1

I have a dataset with 5000 samples and 500,000 features (all categorical with a cardinality of 3).

Two problems I'm trying to solve:

  1. Loading the dataset - I can't load it in memory despite using a computing cluster, so I'm assuming I should use a parallelization library like Dask, Spark, or Vaex. Is this the best idea?
  2. Feature selection - how to run feature selection within a parallelization library? Can this be done with Dask, Spark, Vaex?

2 Answers2

2

5000 samples and 500,000 is not that big - it all depends how much memory you have.
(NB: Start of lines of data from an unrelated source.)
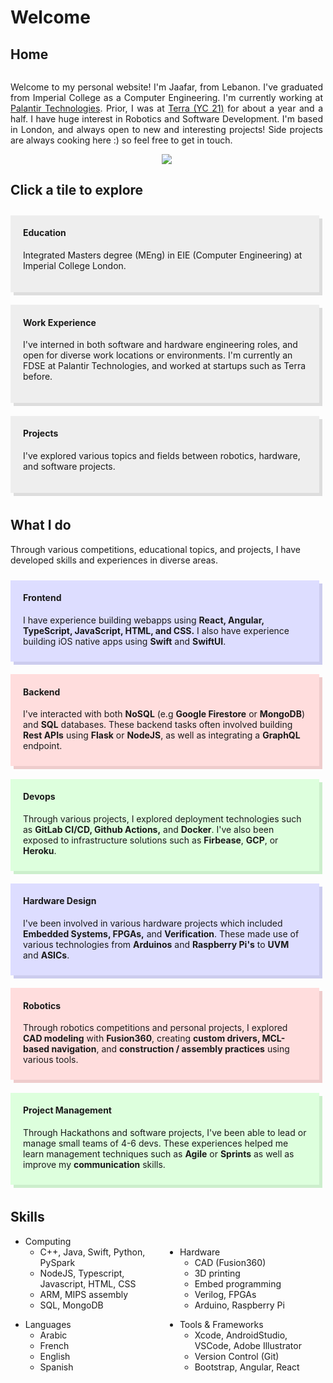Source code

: # Welcome

## Home


<div style="display: flex; flex-wrap: wrap;">

<div style="text-align: justify; width: 500px; vertical-align: middle">

Welcome to my personal website! I'm Jaafar, from Lebanon. I've graduated from Imperial College as a Computer Engineering. I'm currently working at <a href="https://www.palantir.com/uk/" target="_blank">Palantir Technologies</a>. Prior, I was at <a href="tryterra.co" target="_blank">Terra (YC 21)</a> for about a year and a half. I have huge interest in Robotics and Software Development. I'm based in London, and always open to new and interesting projects! Side projects are always cooking here :) so feel free to get in touch.

</div>
<div style="text-align: center; width: 500px; vertical-align: middle;"><img style="max-height:200px;" src="assets/profile.png"/></div>
</div>

## Click a tile to explore

<div style="display: flex; flex-wrap: wrap;">

<div style="width: 500px; margin: 2% 2% 2% 0%; box-shadow: 5px 5px #dddddd; background-color: #eeeeee; padding: 20px; padding-top: 0px" onclick="location.href='/#/pages/education.md'">

  <h4>Education</h4>

 Integrated Masters degree (MEng) in EIE (Computer Engineering) at Imperial College London.
  
</div>

<div style="width: 500px; margin: 2% 2% 2% 0%; box-shadow: 5px 5px #dddddd; background-color: #eeeeee; padding: 20px; padding-top: 0px" onclick="location.href='/#/pages/work.md'">

  <h4>Work Experience</h4>

  I've interned in both software and hardware engineering roles, and open for diverse work locations or environments. I'm currently an FDSE at Palantir Technologies, and worked at startups such as Terra before.
  
</div>

<!-- <div style="width: 500px; margin: 2% 2% 2% 0%; box-shadow: 5px 5px #dddddd; background-color: #eeeeee; padding: 20px; padding-top: 0px" onclick="location.href='/#/pages/competitions.md'">

  <h4>Competitions</h4>

  From FIRST® robotics tournaments to hackathons and CTFs, I enjoy taking part in competitions to learn new skills and meet amazing people.
  
</div> -->

<div style="width: 500px; margin: 2% 2% 2% 0%; box-shadow: 5px 5px #dddddd; background-color: #eeeeee; padding: 20px; padding-top: 0px" onclick="location.href='/#/pages/projects.md'">

  <h4>Projects</h4>

  I've explored various topics and fields between robotics, hardware, and software projects.
  
</div>

<!-- <div style="width: 500px; margin: 2% 2% 2% 0%; box-shadow: 5px 5px #dddddd; background-color: #eeeeee; padding: 20px; padding-top: 0px" onclick="location.href='/#/pages/hobbies.md'">

  <h4>Hobbies</h4>

  In my free time, I enjoy sports (calisthenics, kyokushin / muaythai, and volleyball) or playing the guitar.
  
</div> -->
</div>

## What I do

Through various competitions, educational topics, and projects, I have developed skills and experiences in diverse areas.

<div style="display: flex; flex-wrap: wrap;">

<div style="background-color: #ddddff; width: 500px; margin: 2% 2% 2% 0%; padding: 0px 20px 10px 20px; box-shadow: 5px 5px #ccccee;">

  #### Frontend

  I have experience building webapps using **React, Angular, TypeScript, JavaScript, HTML, and CSS.** I also have experience building iOS native apps using **Swift** and **SwiftUI**.
  
</div>
  
<div style="background-color: #ffdddd; width: 500px; margin: 2% 2% 2% 0%; padding: 0px 20px 10px 20px; box-shadow: 5px 5px #eecccc;">

  #### Backend

  I've interacted with both **NoSQL** (e.g **Google Firestore** or **MongoDB**) and **SQL** databases. These backend tasks often involved building **Rest APIs** using **Flask** or **NodeJS**, as well as integrating a **GraphQL** endpoint.

</div>

<div style="background-color: #ddffdd; width: 500px; margin: 2% 2% 2% 0%; padding: 0px 20px 10px 20px; box-shadow: 5px 5px #cceecc;">

  #### Devops

  Through various projects, I explored deployment technologies such as **GitLab CI/CD, Github Actions,** and **Docker**. I've also been exposed to infrastructure solutions such as **Firbease**, **GCP**, or **Heroku**.

</div>

<div style="background-color: #ddddff; width: 500px; margin: 2% 2% 2% 0%; padding: 0px 20px 10px 20px; box-shadow: 5px 5px #ccccee;">

  #### Hardware Design

  I've been involved in various hardware projects which included **Embedded Systems, FPGAs,** and **Verification**. These made use of various technologies from **Arduinos** and **Raspberry Pi's** to **UVM** and **ASICs**.

</div>

<div style="background-color: #ffdddd; width: 500px; margin: 2% 2% 2% 0%; padding: 0px 20px 10px 20px; box-shadow: 5px 5px #eecccc;">

  #### Robotics

  Through robotics competitions and personal projects, I explored **CAD modeling** with **Fusion360**, creating **custom drivers, MCL-based navigation**, and **construction / assembly practices** using various tools.

</div>

<div style="background-color: #ddffdd; width: 500px; margin: 2% 2% 2% 0%; padding: 0px 20px 10px 20px; box-shadow: 5px 5px #cceecc;">

  #### Project Management

  Through Hackathons and software projects, I've been able to lead or manage small teams of 4-6 devs. These experiences helped me learn management techniques such as **Agile** or **Sprints** as well as improve my **communication** skills.

</div></div>

## Skills

<ul style="column-count: 2;">
<li>Computing
  <ul>
    <li>C++, Java, Swift, Python, PySpark</li>
    <li>NodeJS, Typescript, Javascript, HTML, CSS</li>
    <li>ARM, MIPS assembly</li>
    <li>SQL, MongoDB</li>
  </ul>
</li>
<br>
<li>Hardware
  <ul>
    <li>CAD (Fusion360)</li>
    <li>3D printing</li>
    <li>Embed programming</li>
    <li>Verilog, FPGAs</li>
    <li>Arduino, Raspberry Pi</li>
  </ul>
</li>
</ul>

<ul style="column-count: 2;">
<li>Languages
  <ul>
    <li>Arabic</li>
    <li>French</li>
    <li>English</li>
    <li>Spanish</li>
  </ul>
</li>
<br>
<li>Tools & Frameworks
  <ul>
    <li>Xcode, AndroidStudio, VSCode, Adobe Illustrator</li>
    <li>Version Control (Git)</li>
    <li>Bootstrap, Angular, React</li>
  </ul>
</li>
</ul>
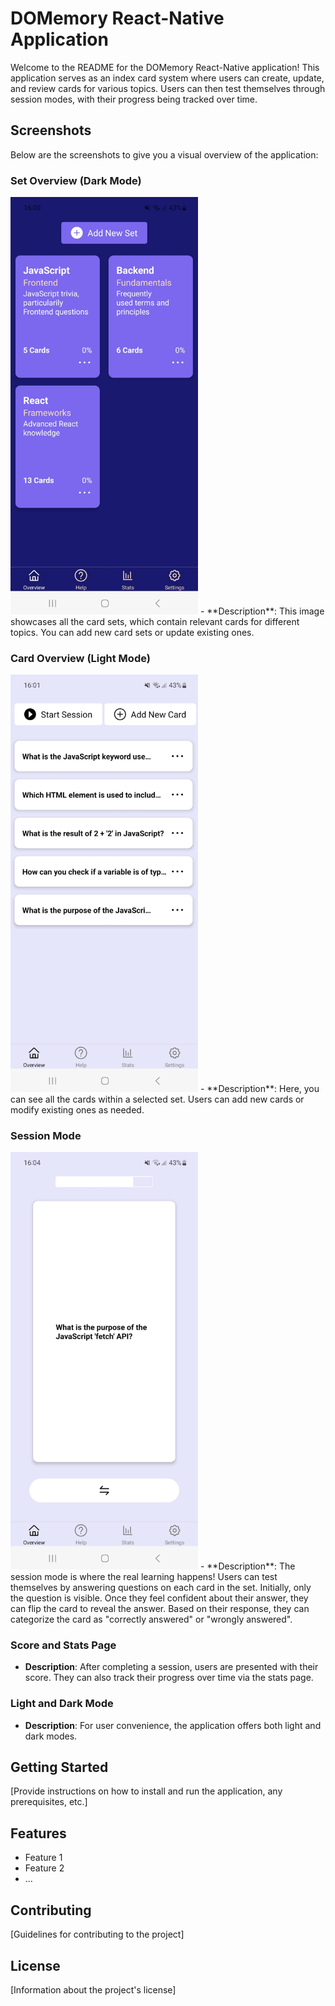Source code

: # DOMemory React-Native Application

Welcome to the README for the DOMemory React-Native application! This application serves as an index card system where users can create, update, and review cards for various topics. Users can then test themselves through session modes, with their progress being tracked over time.

## Screenshots

Below are the screenshots to give you a visual overview of the application:

### Set Overview (Dark Mode)
<img src="screenshots/setoverview_dark.jpeg" alt="Set Overview" width="300">
- **Description**: This image showcases all the card sets, which contain relevant cards for different topics. You can add new card sets or update existing ones.

### Card Overview (Light Mode)
<img src="screenshots/cardoverview_light.jpeg" alt="Card Overview" width="300">
- **Description**: Here, you can see all the cards within a selected set. Users can add new cards or modify existing ones as needed.

### Session Mode
<img src="screenshots/session_question.jpeg" alt="Session Mode" width="300">
- **Description**: The session mode is where the real learning happens! Users can test themselves by answering questions on each card in the set. Initially, only the question is visible. Once they feel confident about their answer, they can flip the card to reveal the answer. Based on their response, they can categorize the card as "correctly answered" or "wrongly answered".

### Score and Stats Page
- **Description**: After completing a session, users are presented with their score. They can also track their progress over time via the stats page.

### Light and Dark Mode
- **Description**: For user convenience, the application offers both light and dark modes.

## Getting Started
[Provide instructions on how to install and run the application, any prerequisites, etc.]

## Features
- Feature 1
- Feature 2
- ...

## Contributing
[Guidelines for contributing to the project]

## License
[Information about the project's license]
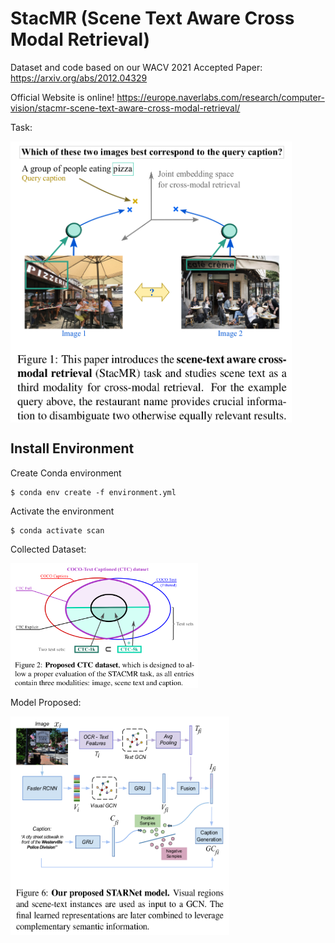 # StacMR (Scene Text Aware Cross Modal Retrieval)

Dataset and code based on our WACV 2021 Accepted Paper: https://arxiv.org/abs/2012.04329

Official Website is online! https://europe.naverlabs.com/research/computer-vision/stacmr-scene-text-aware-cross-modal-retrieval/

Task:

<a href="url"><img src="paper_images/Figure1.png" align="center" height="450" width="450" ></a>
<p></p>

## Install Environment 

Create Conda environment

    $ conda env create -f environment.yml

Activate the environment

    $ conda activate scan


Collected Dataset:

<a href="url"><img src="paper_images/Figure2.png" align="center" height="200" width="300"  ></a>
<p></p>


Model Proposed:

<a href="url"><img src="paper_images/Figure6.png" align="center" height="350" width="350" ></a>
<p></p>


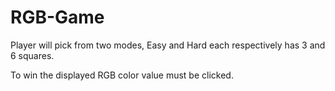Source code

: # RGB-Game

Player will pick from two modes, Easy and Hard each respectively has 3 and 6 squares.

To win the displayed RGB color value must be clicked.

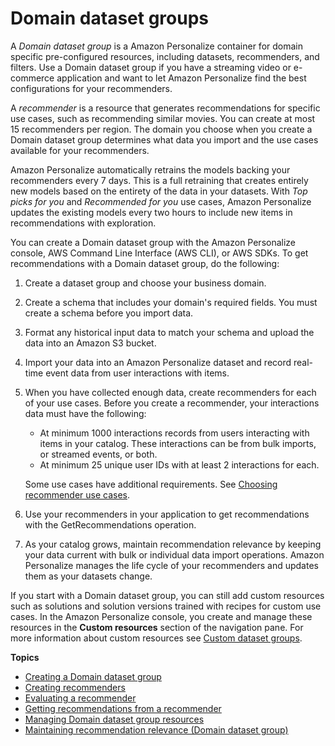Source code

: # Domain dataset groups<a name="domain-dataset-groups"></a>

 A *Domain dataset group* is a Amazon Personalize container for domain specific pre\-configured resources, including datasets, recommenders, and filters\. Use a Domain dataset group if you have a streaming video or e\-commerce application and want to let Amazon Personalize find the best configurations for your recommenders\. 

A *recommender* is a resource that generates recommendations for specific use cases, such as recommending similar movies\. You can create at most 15 recommenders per region\. The domain you choose when you create a Domain dataset group determines what data you import and the use cases available for your recommenders\. 

 Amazon Personalize automatically retrains the models backing your recommenders every 7 days\. This is a full retraining that creates entirely new models based on the entirety of the data in your datasets\. With *Top picks for you* and *Recommended for you* use cases, Amazon Personalize updates the existing models every two hours to include new items in recommendations with exploration\. 

You can create a Domain dataset group with the Amazon Personalize console, AWS Command Line Interface \(AWS CLI\), or AWS SDKs\. To get recommendations with a Domain dataset group, do the following: 

1. Create a dataset group and choose your business domain\.

1.  Create a schema that includes your domain's required fields\. You must create a schema before you import data\. 

1.  Format any historical input data to match your schema and upload the data into an Amazon S3 bucket\. 

1.  Import your data into an Amazon Personalize dataset and record real\-time event data from user interactions with items\. 

1. When you have collected enough data, create recommenders for each of your use cases\. Before you create a recommender, your interactions data must have the following: 
   + At minimum 1000 interactions records from users interacting with items in your catalog\. These interactions can be from bulk imports, or streamed events, or both\.
   + At minimum 25 unique user IDs with at least 2 interactions for each\.

   Some use cases have additional requirements\. See [Choosing recommender use cases](domain-use-cases.md)\.

1. Use your recommenders in your application to get recommendations with the GetRecommendations operation\.

1. As your catalog grows, maintain recommendation relevance by keeping your data current with bulk or individual data import operations\. Amazon Personalize manages the life cycle of your recommenders and updates them as your datasets change\. 

 If you start with a Domain dataset group, you can still add custom resources such as solutions and solution versions trained with recipes for custom use cases\. In the Amazon Personalize console, you create and manage these resources in the **Custom resources** section of the navigation pane\. For more information about custom resources see [Custom dataset groups](custom-dataset-groups.md)\. 

**Topics**
+ [Creating a Domain dataset group](create-domain-dataset-group.md)
+ [Creating recommenders](creating-recommenders.md)
+ [Evaluating a recommender](evaluating-recommenders.md)
+ [Getting recommendations from a recommender](domain-dsg-recommendations.md)
+ [Managing Domain dataset group resources](managing-domain-resources.md)
+ [Maintaining recommendation relevance \(Domain dataset group\)](maintaining-relevance-domain.md)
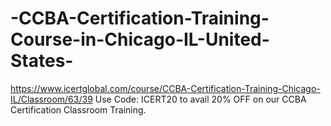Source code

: # -CCBA-Certification-Training-Course-in-Chicago-IL-United-States-
https://www.icertglobal.com/course/CCBA-Certification-Training-Chicago-IL/Classroom/63/39               Use Code: ICERT20 to avail 20% OFF on our CCBA Certification Classroom Training.
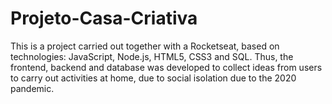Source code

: # Projeto-Casa-Criativa

This is a project carried out together with a Rocketseat, based on technologies: JavaScript, Node.js, HTML5, CSS3 and SQL. Thus, the frontend, backend and database was developed to collect ideas from users to carry out activities at home, due to social isolation due to the 2020 pandemic.
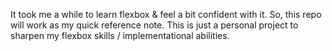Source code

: It took me a while to learn flexbox & feel a bit confident with it. So, this repo will work as my quick reference note. This is just a personal project to sharpen my flexbox skills / implementational abilities.

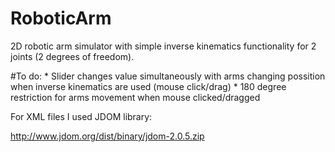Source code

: # RoboticArm
2D robotic arm simulator with simple inverse kinematics functionality for 2 joints (2 degrees of freedom). 

#To do:
				  *  Slider changes value simultaneously with arms changing possition when inverse kinematics are used (mouse click/drag)
				  *  180 degree restriction for arms movement when mouse clicked/dragged

For XML files I used JDOM library:

http://www.jdom.org/dist/binary/jdom-2.0.5.zip
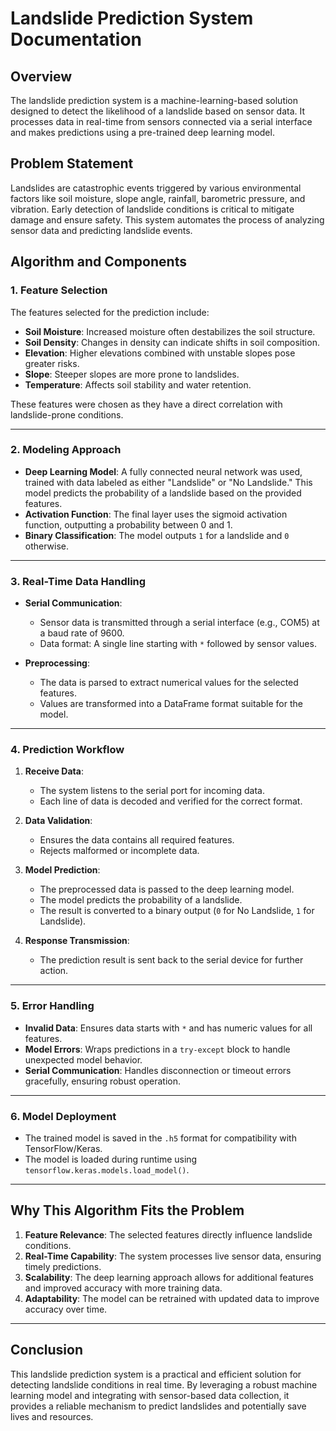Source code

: # Landslide Prediction System Documentation

## Overview
The landslide prediction system is a machine-learning-based solution designed to detect the likelihood of a landslide based on sensor data. It processes data in real-time from sensors connected via a serial interface and makes predictions using a pre-trained deep learning model.

## Problem Statement
Landslides are catastrophic events triggered by various environmental factors like soil moisture, slope angle, rainfall, barometric pressure, and vibration. Early detection of landslide conditions is critical to mitigate damage and ensure safety. This system automates the process of analyzing sensor data and predicting landslide events.

## Algorithm and Components

### 1. **Feature Selection**
The features selected for the prediction include:
- **Soil Moisture**: Increased moisture often destabilizes the soil structure.
- **Soil Density**: Changes in density can indicate shifts in soil composition.
- **Elevation**: Higher elevations combined with unstable slopes pose greater risks.
- **Slope**: Steeper slopes are more prone to landslides.
- **Temperature**: Affects soil stability and water retention.

These features were chosen as they have a direct correlation with landslide-prone conditions.

---

### 2. **Modeling Approach**
- **Deep Learning Model**: A fully connected neural network was used, trained with data labeled as either "Landslide" or "No Landslide." This model predicts the probability of a landslide based on the provided features.
- **Activation Function**: The final layer uses the sigmoid activation function, outputting a probability between 0 and 1.
- **Binary Classification**: The model outputs `1` for a landslide and `0` otherwise.

---

### 3. **Real-Time Data Handling**
- **Serial Communication**:
  - Sensor data is transmitted through a serial interface (e.g., COM5) at a baud rate of 9600.
  - Data format: A single line starting with `*` followed by sensor values.
  
- **Preprocessing**:
  - The data is parsed to extract numerical values for the selected features.
  - Values are transformed into a DataFrame format suitable for the model.
  
---

### 4. **Prediction Workflow**
1. **Receive Data**:
   - The system listens to the serial port for incoming data.
   - Each line of data is decoded and verified for the correct format.

2. **Data Validation**:
   - Ensures the data contains all required features.
   - Rejects malformed or incomplete data.

3. **Model Prediction**:
   - The preprocessed data is passed to the deep learning model.
   - The model predicts the probability of a landslide.
   - The result is converted to a binary output (`0` for No Landslide, `1` for Landslide).

4. **Response Transmission**:
   - The prediction result is sent back to the serial device for further action.

---

### 5. **Error Handling**
- **Invalid Data**: Ensures data starts with `*` and has numeric values for all features.
- **Model Errors**: Wraps predictions in a `try-except` block to handle unexpected model behavior.
- **Serial Communication**: Handles disconnection or timeout errors gracefully, ensuring robust operation.

---

### 6. **Model Deployment**
- The trained model is saved in the `.h5` format for compatibility with TensorFlow/Keras.
- The model is loaded during runtime using `tensorflow.keras.models.load_model()`.

---

## Why This Algorithm Fits the Problem
1. **Feature Relevance**: The selected features directly influence landslide conditions.
2. **Real-Time Capability**: The system processes live sensor data, ensuring timely predictions.
3. **Scalability**: The deep learning approach allows for additional features and improved accuracy with more training data.
4. **Adaptability**: The model can be retrained with updated data to improve accuracy over time.

---

## Conclusion
This landslide prediction system is a practical and efficient solution for detecting landslide conditions in real time. By leveraging a robust machine learning model and integrating with sensor-based data collection, it provides a reliable mechanism to predict landslides and potentially save lives and resources.


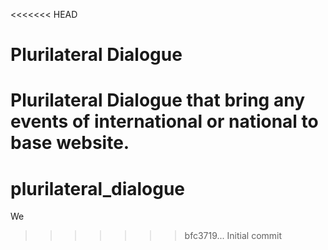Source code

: <<<<<<< HEAD
# Plurilateral Dialogue
Plurilateral Dialogue that bring any events of international or national to base website.
=======
# plurilateral_dialogue
We
>>>>>>> bfc3719... Initial commit
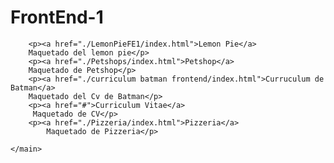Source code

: <html lang="es">
<head>
    <meta charset="UTF-8">
    <meta http-equiv="X-UA-Compatible" content="IE=edge">
    <meta name="viewport" content="width=device-width, initial-scale=1.0">
    <title>FrontEnd-1</title>
</head>
<body>
    <head>
        <h1>FrontEnd-1</h1>
    </head>
    <main>
        
        <p><a href="./LemonPieFE1/index.html">Lemon Pie</a> 
        Maquetado del lemon pie</p>
        <p><a href="./Petshops/index.html">Petshop</a>
        Maquetado de Petshop</p>
        <p><a href="./curriculum batman frontend/index.html">Curruculum de Batman</a> 
        Maquetado del Cv de Batman</p>
        <p><a href="#">Curriculum Vitae</a>
         Maquetado de CV</p>
        <p><a href="./Pizzeria/index.html">Pizzeria</a> 
            Maquetado de Pizzeria</p>
        
    </main>
</body>
</html>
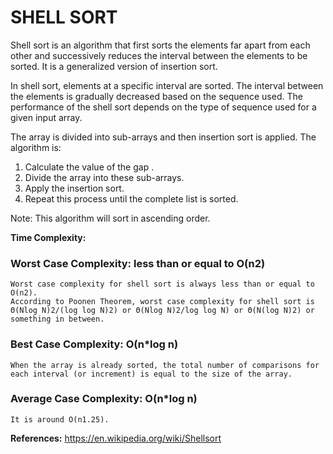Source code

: # SHELL SORT

Shell sort is an algorithm that first sorts the elements far apart from each other and successively reduces the interval between the elements to be sorted.
It is a generalized version of insertion sort.

In shell sort, elements at a specific interval are sorted. The interval between the elements is gradually decreased based on the sequence used. 
The performance of the shell sort depends on the type of sequence used for a given input array.

The array is divided into sub-arrays and then insertion sort is applied. The algorithm is:
<ol>
  <li> Calculate the value of the ​gap .</li>
  <li> Divide the array into these sub-arrays.</li>
  <li> Apply the insertion sort.</li>
  <li> Repeat this process until the complete list is sorted.</li>
</ol>

Note: This algorithm will sort in ascending order.

<b>Time Complexity:</b> 
### Worst Case Complexity: less than or equal to O(n2)
    Worst case complexity for shell sort is always less than or equal to O(n2).
    According to Poonen Theorem, worst case complexity for shell sort is Θ(Nlog N)2/(log log N)2) or Θ(Nlog N)2/log log N) or Θ(N(log N)2) or something in between.
### Best Case Complexity: O(n*log n)
    When the array is already sorted, the total number of comparisons for each interval (or increment) is equal to the size of the array.
### Average Case Complexity: O(n*log n)
    It is around O(n1.25).
    
<b>References:</b>
https://en.wikipedia.org/wiki/Shellsort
Also remember you can always and always optimize your data format. e.g. if they are float64 - do they need to be ? if they are categorical, how they are encoded ? (one character or a 20 character word?) and such. so Yes, if you can load the data into memory good for you if not here are the suggestions:

  1. if you only and only have 5K samples - you must not use all for feature selection.
  2. you can drop features that have very low variance - in an extreme scenario if the variance of a column is 0 - for sure it is useless.
  3. there is something called feature-screening proposed by Fan et. al from Princeton https://orfe.princeton.edu/abstracts/feature-screening-distance-correlation-learning - in short: you can lower your dimension by using a univariat model and then afterwards use multivariate-feature selection models.
user702846
  • 323
  • 1
  • 14
  • Thanks for these points. I'm already encoding the categories as single characters (0, 1, 2). I will absolutely not use all samples for feature selection, I'm pretty watchful of data leakage. I will start with removing low-variance features and see how many that leaves me with. Thanks for mentioning the feature-screening strategy, going to look at the paper. – applebanana_456789 May 20 '21 at 13:04
  • make sure you use the most efficient type for your columns - if you onlu have (0, 1, 2) use int8. – user702846 May 20 '21 at 23:08
0

For the first part, I guess your matrix should be sparse. You can convert your matrix into sparse and then read it into memory.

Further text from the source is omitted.